*WORK TO COMPLETE*. For the string "want", find every matching line in the records and copy it.

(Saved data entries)
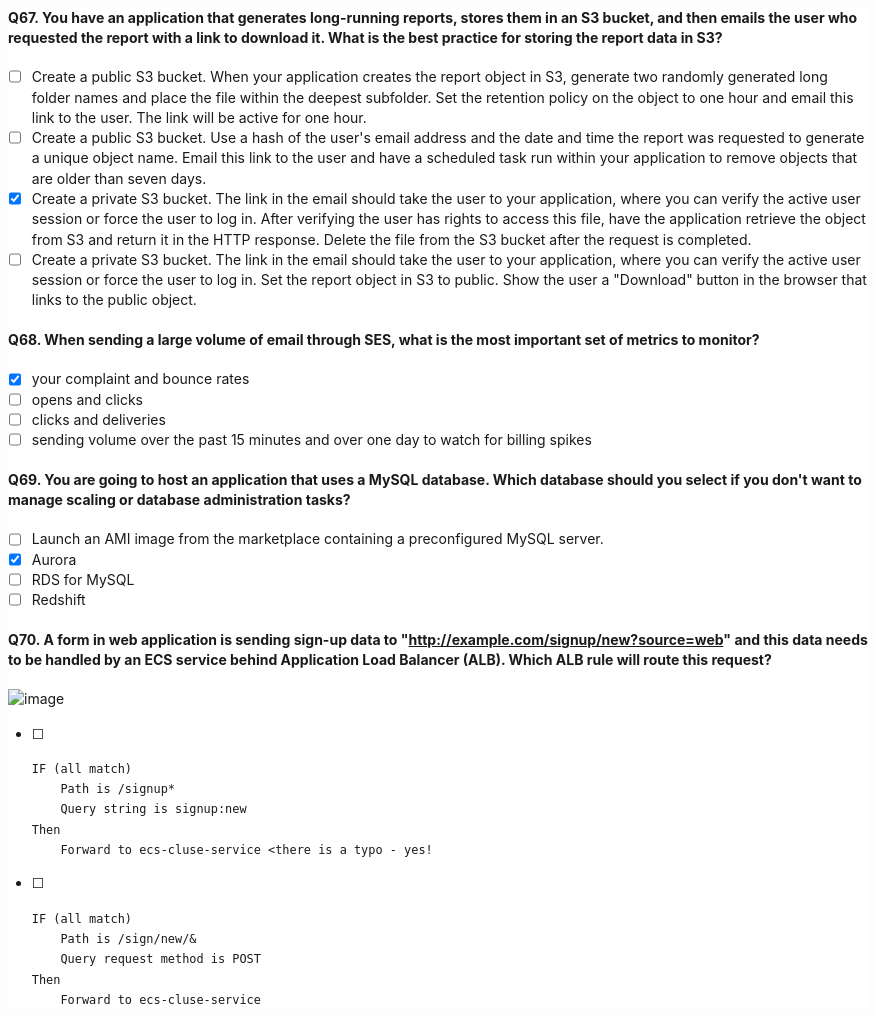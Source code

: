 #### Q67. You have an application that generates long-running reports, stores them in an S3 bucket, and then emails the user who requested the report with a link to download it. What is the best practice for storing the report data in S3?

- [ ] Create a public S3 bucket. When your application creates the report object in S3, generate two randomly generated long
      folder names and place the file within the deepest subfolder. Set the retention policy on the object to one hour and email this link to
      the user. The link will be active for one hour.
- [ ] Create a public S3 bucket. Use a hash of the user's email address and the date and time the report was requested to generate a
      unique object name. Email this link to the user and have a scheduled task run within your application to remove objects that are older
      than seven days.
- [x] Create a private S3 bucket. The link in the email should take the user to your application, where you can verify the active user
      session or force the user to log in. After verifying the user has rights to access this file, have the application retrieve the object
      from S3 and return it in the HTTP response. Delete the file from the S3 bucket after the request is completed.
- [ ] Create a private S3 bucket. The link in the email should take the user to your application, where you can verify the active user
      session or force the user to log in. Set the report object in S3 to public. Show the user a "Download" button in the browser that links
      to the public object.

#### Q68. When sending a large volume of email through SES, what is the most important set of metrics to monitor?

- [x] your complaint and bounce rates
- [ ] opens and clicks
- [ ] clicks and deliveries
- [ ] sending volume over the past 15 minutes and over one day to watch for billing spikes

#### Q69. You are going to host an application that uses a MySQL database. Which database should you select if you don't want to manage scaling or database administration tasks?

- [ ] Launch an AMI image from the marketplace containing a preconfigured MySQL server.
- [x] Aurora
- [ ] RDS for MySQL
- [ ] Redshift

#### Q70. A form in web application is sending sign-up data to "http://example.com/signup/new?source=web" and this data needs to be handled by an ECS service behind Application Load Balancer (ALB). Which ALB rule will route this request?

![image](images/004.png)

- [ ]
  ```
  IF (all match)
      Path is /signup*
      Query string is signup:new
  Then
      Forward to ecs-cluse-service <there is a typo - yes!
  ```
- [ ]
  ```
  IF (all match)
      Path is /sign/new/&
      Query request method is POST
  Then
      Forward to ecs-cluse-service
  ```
--
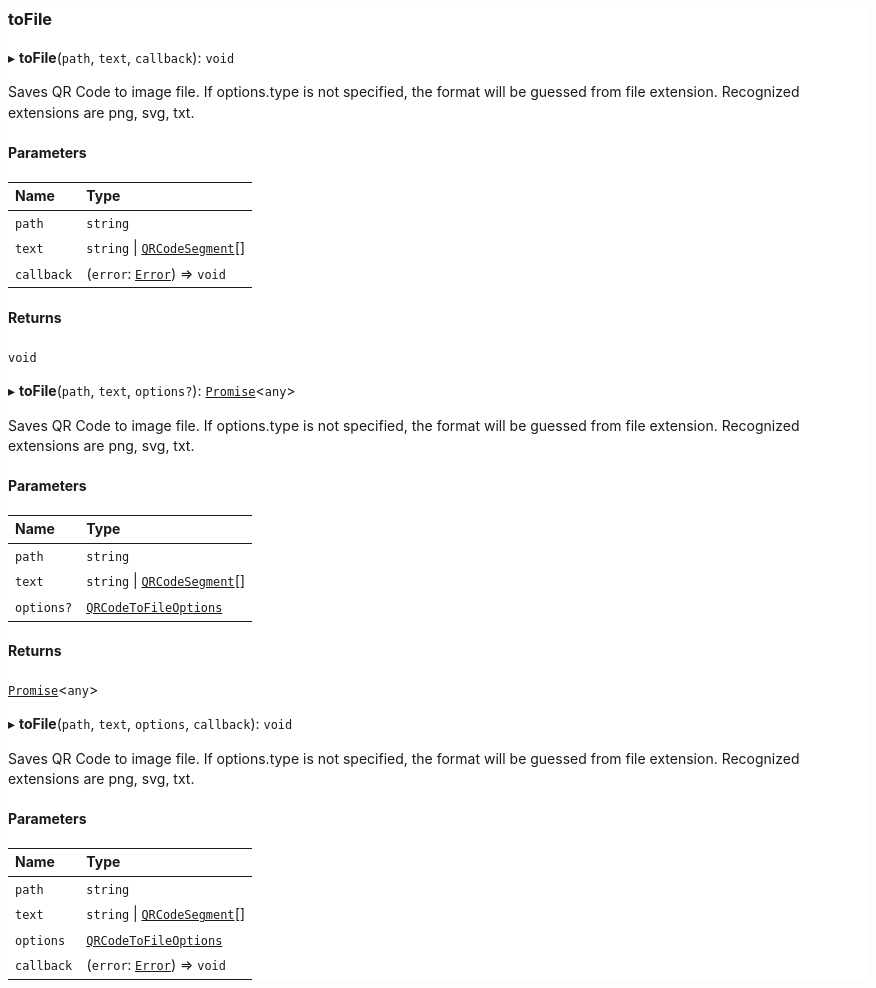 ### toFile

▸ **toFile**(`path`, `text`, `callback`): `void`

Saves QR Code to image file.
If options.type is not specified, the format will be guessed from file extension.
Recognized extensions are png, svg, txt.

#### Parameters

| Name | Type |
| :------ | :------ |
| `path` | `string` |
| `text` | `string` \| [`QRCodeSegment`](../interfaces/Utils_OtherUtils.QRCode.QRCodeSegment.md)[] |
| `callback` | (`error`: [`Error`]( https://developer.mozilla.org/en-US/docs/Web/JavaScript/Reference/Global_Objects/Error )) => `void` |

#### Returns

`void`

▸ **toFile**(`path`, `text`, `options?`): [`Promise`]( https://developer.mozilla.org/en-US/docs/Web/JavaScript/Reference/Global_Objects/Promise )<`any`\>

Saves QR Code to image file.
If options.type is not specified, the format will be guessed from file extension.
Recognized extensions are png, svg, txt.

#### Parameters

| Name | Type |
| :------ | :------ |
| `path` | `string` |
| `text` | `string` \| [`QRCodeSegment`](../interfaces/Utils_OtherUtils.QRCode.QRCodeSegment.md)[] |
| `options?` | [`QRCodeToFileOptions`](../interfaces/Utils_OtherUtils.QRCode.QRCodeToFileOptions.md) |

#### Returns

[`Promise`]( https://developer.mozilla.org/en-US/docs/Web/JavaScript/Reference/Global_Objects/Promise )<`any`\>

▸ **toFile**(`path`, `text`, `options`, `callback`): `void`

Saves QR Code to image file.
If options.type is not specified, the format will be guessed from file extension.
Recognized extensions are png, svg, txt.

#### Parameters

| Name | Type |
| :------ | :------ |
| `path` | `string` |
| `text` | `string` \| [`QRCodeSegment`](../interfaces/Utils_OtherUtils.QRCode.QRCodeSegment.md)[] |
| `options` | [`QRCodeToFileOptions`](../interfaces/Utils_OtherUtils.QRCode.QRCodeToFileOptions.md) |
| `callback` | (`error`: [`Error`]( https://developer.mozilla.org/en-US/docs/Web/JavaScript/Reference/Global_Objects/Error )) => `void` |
--
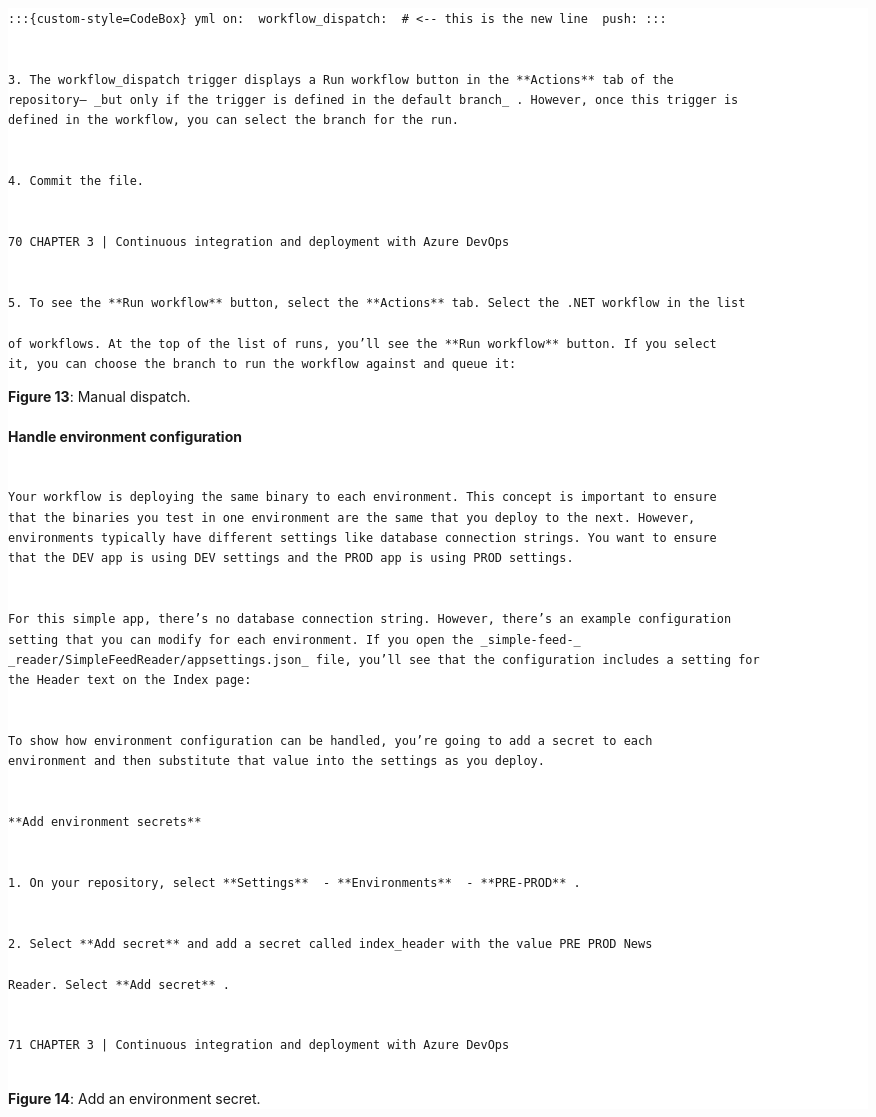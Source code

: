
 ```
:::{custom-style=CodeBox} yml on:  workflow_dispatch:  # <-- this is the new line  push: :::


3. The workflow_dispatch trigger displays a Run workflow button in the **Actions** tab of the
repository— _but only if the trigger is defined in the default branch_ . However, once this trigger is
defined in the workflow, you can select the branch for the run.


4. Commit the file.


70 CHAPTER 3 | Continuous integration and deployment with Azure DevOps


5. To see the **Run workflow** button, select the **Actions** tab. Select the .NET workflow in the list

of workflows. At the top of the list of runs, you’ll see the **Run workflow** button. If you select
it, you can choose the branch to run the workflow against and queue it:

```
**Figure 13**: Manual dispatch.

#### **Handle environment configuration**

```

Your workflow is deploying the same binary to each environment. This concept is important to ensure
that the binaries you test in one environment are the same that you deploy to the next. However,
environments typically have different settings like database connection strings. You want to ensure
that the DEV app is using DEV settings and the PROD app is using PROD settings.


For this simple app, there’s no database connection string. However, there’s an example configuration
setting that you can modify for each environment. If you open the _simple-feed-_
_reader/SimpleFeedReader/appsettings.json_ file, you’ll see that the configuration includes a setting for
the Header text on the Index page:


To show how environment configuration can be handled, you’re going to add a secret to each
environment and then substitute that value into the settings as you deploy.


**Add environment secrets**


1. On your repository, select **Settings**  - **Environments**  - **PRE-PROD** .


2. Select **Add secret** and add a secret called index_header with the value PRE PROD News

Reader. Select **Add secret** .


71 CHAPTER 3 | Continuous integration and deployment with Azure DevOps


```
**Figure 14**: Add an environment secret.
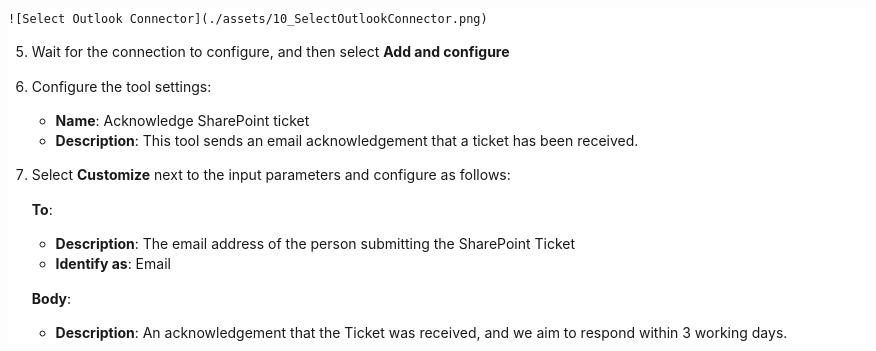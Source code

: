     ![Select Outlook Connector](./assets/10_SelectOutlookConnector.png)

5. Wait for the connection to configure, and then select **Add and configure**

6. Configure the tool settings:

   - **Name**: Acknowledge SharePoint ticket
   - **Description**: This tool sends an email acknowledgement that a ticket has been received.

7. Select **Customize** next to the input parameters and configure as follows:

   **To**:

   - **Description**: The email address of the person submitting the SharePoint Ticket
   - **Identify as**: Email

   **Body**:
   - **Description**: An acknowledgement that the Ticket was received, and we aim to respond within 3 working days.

*PROBLEM SOLUTION*.
#### Q69. You are going to host an application that uses a MySQL database. Which database should you select if you don't want to manage scaling or database administration tasks?
environments typically have different settings like database connection strings. You want to ensure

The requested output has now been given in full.